Out of Order
Armed border guards stare down the incoming Eurostar passengers at Brussels Zuid, as no one declares anything and we funnel through the green channel. Will they haul me aside and discover the half empty bottle of Harrogate water in my bag…..
Two hours later I board the European Sleeper to Prague, a long, old, tired train almost entirely composed of empty couchette compartments.
The stewards are teenagers - I just hope the driver has a licence. Ash trays in the corridors tell of the train’s tobacco stained history:
Supper, as advertised below, in the cramped, twenty-four seat dining car, is noisy and reminiscent of the ground floor of the Tower of Babel - conversations take place in several tongues at the same time.
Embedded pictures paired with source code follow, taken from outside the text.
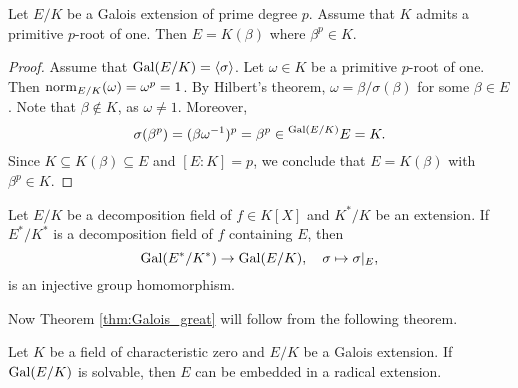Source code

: \begin{lemma}
\label{lem:E=K(beta)}
    Let $E/K$ be a Galois extension of prime degree $p$. Assume that $K$ admits a primitive $p$-root of one. 
    Then $E=K(\beta)$ where $\beta^p\in K$. 
\end{lemma}

\begin{proof}
    Assume that $\operatorname{Gal}(E/K)=\langle\sigma\rangle$. 
    Let $\omega\in K$ be a primitive $p$-root of one. Then $\operatorname{norm}_{E/K}(\omega)=\omega^p=1$. By Hilbert's theorem, 
    $\omega=\beta/\sigma(\beta)$ for some $\beta\in E$. Note that $\beta\not\in K$, as $\omega\ne1$. Moreover, 
    \[
    \sigma(\beta^p)=(\beta\omega^{-1})^p=\beta^p\in\prescript{\operatorname{Gal}(E/K)}{}{E}=K.
    \]
    Since $K\subseteq K(\beta)\subseteq E$ and $[E:K]=p$, we conclude that $E=K(\beta)$ with $\beta^p\in K$. 
\end{proof}

\begin{exercise}
\label{xca:embedding}
    Let $E/K$ be a decomposition field of $f\in K[X]$ and $K^*/K$ be an extension.
    If $E^*/K^*$ is a decomposition field of $f$ containing $E$, then 
    \[
    \operatorname{Gal}(E^*/K^*)\to\operatorname{Gal}(E/K),\quad \sigma\mapsto\sigma|_{E},
    \]
    is an injective group homomorphism. 
\end{exercise}

Now Theorem \ref{thm:Galois_great} will follow from the following theorem. 

\begin{theorem}
    Let $K$ be a field of characteristic zero and $E/K$ be a Galois extension.
    If $\operatorname{Gal}(E/K)$ is solvable, then $E$ can be embedded in a radical extension. 
\end{theorem}

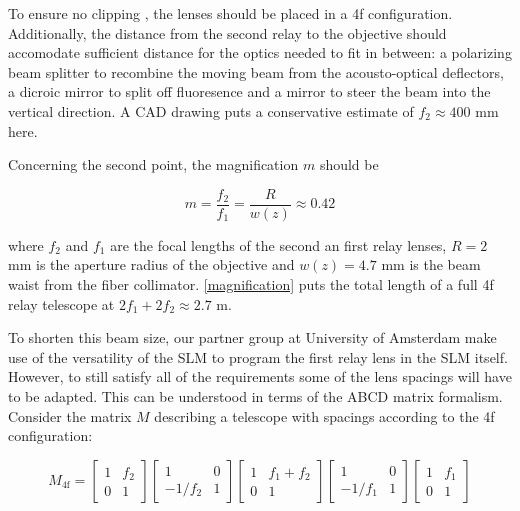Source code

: To ensure no clipping \cite{Nogrette2014}, the lenses should be placed in a 4f configuration. Additionally, the distance from the second relay to the objective should accomodate sufficient distance for the optics needed to fit in between: a polarizing beam splitter to recombine the moving beam from the acousto-optical deflectors, a dicroic mirror to split off fluoresence and a mirror to steer the beam into the vertical direction. A CAD drawing puts a conservative estimate of $f_2 \approx 400$ mm here.

Concerning the second point, the magnification $m$ should be 

\begin{equation}\label{magnification}
    m = \frac{f_2}{f_1}= \frac{R}{w(z)} \approx 0.42
\end{equation}

where $f_2$ and $f_1$ are the focal lengths of the second an first relay lenses, $R = 2$ mm is the aperture radius of the objective and $w(z) = 4.7$ mm is the beam waist from the fiber collimator. \cref{magnification} puts the total length of a full 4f relay telescope at $2f_1+2f_2 \approx 2.7$ m. 

To shorten this beam size, our partner group at University of Amsterdam make use of the versatility of the SLM to program the first relay lens in the SLM itself. However, to still satisfy all of the requirements some of the lens spacings will have to be adapted. This can be understood in terms of the ABCD matrix formalism. Consider the matrix $M$ describing a telescope with spacings according to the 4f configuration: 

\begin{equation}\label{ABCD_telescope}
    M_{4\text{f}} = 
    \begin{bmatrix}
        1 & f_2\\
        0 & 1
    \end{bmatrix}
    \begin{bmatrix}
        1 & 0\\
        -1/f_2 & 1
    \end{bmatrix}
    \begin{bmatrix}
        1 & f_1+f_2\\
        0 & 1
    \end{bmatrix}
    \begin{bmatrix}
        1 & 0 \\
        -1/f_1 & 1
    \end{bmatrix}
    \begin{bmatrix}
        1 & f_1 \\
        0 & 1
    \end{bmatrix} 
\end{equation}

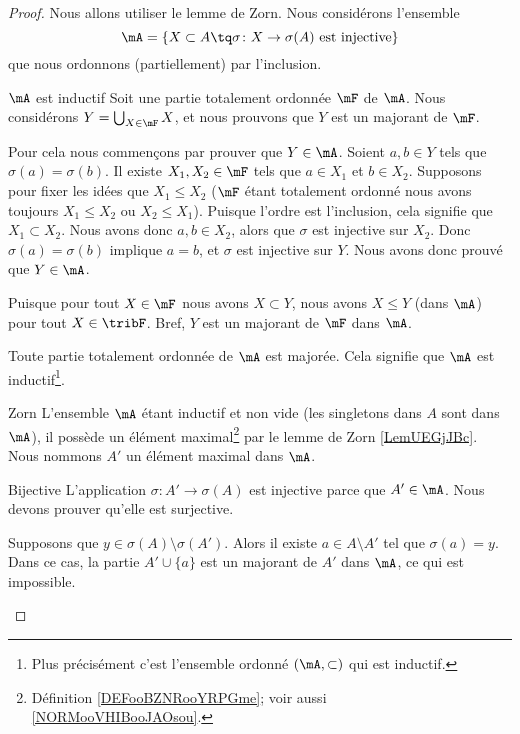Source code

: \begin{proof}
    Nous allons utiliser le lemme de Zorn. Nous considérons l'ensemble
    \begin{equation}
        \mA=\{ X\subset A\tq \sigma\colon X\to \sigma(A) \text{ est injective} \}
    \end{equation}
    que nous ordonnons (partiellement) par l'inclusion.
    \begin{subproof}
    \item[\( \mA\) est inductif]
        Soit une partie totalement ordonnée \( \mF\) de \( \mA\). Nous considérons \( Y=\bigcup_{X\in \mF}X\), et nous prouvons que \( Y\) est un majorant de \( \mF\).

        Pour cela nous commençons par prouver que \( Y\in \mA\). Soient \( a,b\in Y\) tels que \( \sigma(a)=\sigma(b)\). Il existe \( X_1,X_2\in \mF\) tels que \( a\in X_1\) et \( b\in X_2\). Supposons pour fixer les idées que \( X_1\leq X_2\) (\( \mF\) étant totalement ordonné nous avons toujours \( X_1\leq X_2\) ou \( X_2\leq X_1\)). Puisque l'ordre est l'inclusion, cela signifie que \( X_1\subset X_2\). Nous avons donc \( a,b\in X_2\), alors que \( \sigma\) est injective sur \( X_2\). Donc \(\sigma(a)=\sigma(b)\) implique \( a=b\), et \( \sigma\) est injective sur \( Y\). Nous avons donc prouvé que \( Y\in \mA\).

        Puisque pour tout \( X\in\mF\) nous avons \( X\subset Y\), nous avons \( X\leq Y\) (dans \( \mA\)) pour tout \( X\in \tribF\). Bref, \( Y\) est un majorant de \( \mF\) dans \( \mA\).

        Toute partie totalement ordonnée de \( \mA\) est majorée. Cela signifie que \( \mA\) est inductif\footnote{Plus précisément c'est l'ensemble ordonné \( (\mA,\subset)\) qui est inductif.}.
    \item[Zorn]
        L'ensemble \( \mA\) étant inductif et non vide (les singletons dans \( A\) sont dans \( \mA\)), il possède un élément maximal\footnote{Définition \ref{DEFooBZNRooYRPGme}; voir aussi \ref{NORMooVHIBooJAOsou}.} par le lemme de Zorn \ref{LemUEGjJBc}. Nous nommons \( A'\) un élément maximal dans \( \mA\).
    \item[Bijective]
        L'application \( \sigma\colon A'\to \sigma(A)\) est injective parce que \( A'\in \mA\). Nous devons prouver qu'elle est surjective.

        Supposons que \( y\in\sigma(A)\setminus\sigma(A')\). Alors il existe \( a\in A\setminus A'\) tel que \( \sigma(a)=y\). Dans ce cas, la partie \( A'\cup\{ a \}\) est un majorant de \( A'\) dans \( \mA\), ce qui est impossible.


\end{subproof}
\end{proof}

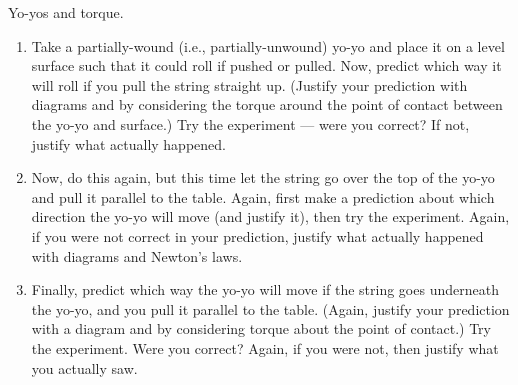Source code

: \newpage
\begin{aproblem}{Yo-yos and torque.}
  \begin{enumerate}
  \item Take a partially-wound (i.e., partially-unwound) yo-yo and
    place it on a level surface such that it could roll if pushed or
    pulled.  Now, predict which way it will roll if you pull the
    string straight up.  (Justify your prediction with diagrams and by
    considering the torque around the point of contact between the
    yo-yo and surface.)  Try the experiment --- were you correct?  If
    not, justify what actually happened.

  \item Now, do this again, but this time let the string go over the
    top of the yo-yo and pull it parallel to the table.  Again, first
    make a prediction about which direction the yo-yo will move (and
    justify it), then try the experiment.  Again, if you were not
    correct in your prediction, justify what actually happened with
    diagrams and Newton's laws.

  \item Finally, predict which way the yo-yo will move if the string
    goes underneath the yo-yo, and you pull it parallel to the table.
    (Again, justify your prediction with a diagram and by considering
    torque about the point of contact.)  Try the experiment.  Were you
    correct?  Again, if you were not, then justify what you actually
    saw.
  \end{enumerate}
\end{aproblem}

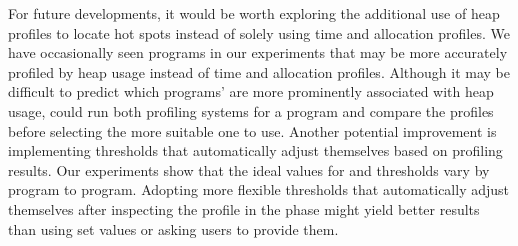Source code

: For future developments, it would be worth exploring the additional
use of heap profiles to locate hot spots instead of solely using time
and allocation profiles. We have occasionally seen programs in our
experiments that may be more accurately profiled by heap usage instead
of time and allocation profiles. Although it may be difficult to
predict which programs' \hotspots{} are more prominently associated
with heap usage, \At{} could run both profiling systems for a program
and compare the profiles before selecting the more suitable one to
use. Another potential improvement is implementing thresholds
that automatically adjust themselves based on profiling results. Our
experiments show that the ideal values for \hotspotcost{} and \absim{}
thresholds vary by program to program. Adopting more flexible
thresholds that automatically adjust themselves after inspecting the
profile in the \preopt{} phase might yield better results than using
set values or asking users to provide them.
I drink a red beer from Dresden and am given a bowl of bright yellow pumpkin soup…
To follow, I am served ‘Schnitzel’ though, disregarding the bright yellow lumpy mashed potato, it is less schnitzel and more deep fried rissole…. But I am not going to write to the management. One of the values (?) of international travel is that, through changes in routine, and variety of custom, it may induce a little homesickness…..
It is time for bed, and, having been downgraded from Sleeper to Couchette (due to a technical fault, you understand? The stewardess suggests I make the best of it…..) Slightly uncomfortably, I climb the metal ladder to slide into my sheet sleeping bag on the middle level, as per the instructions on the wall. ‘Snuggle,’ and ‘cozy,’ are not the words that are foremost in my attempt to sleep.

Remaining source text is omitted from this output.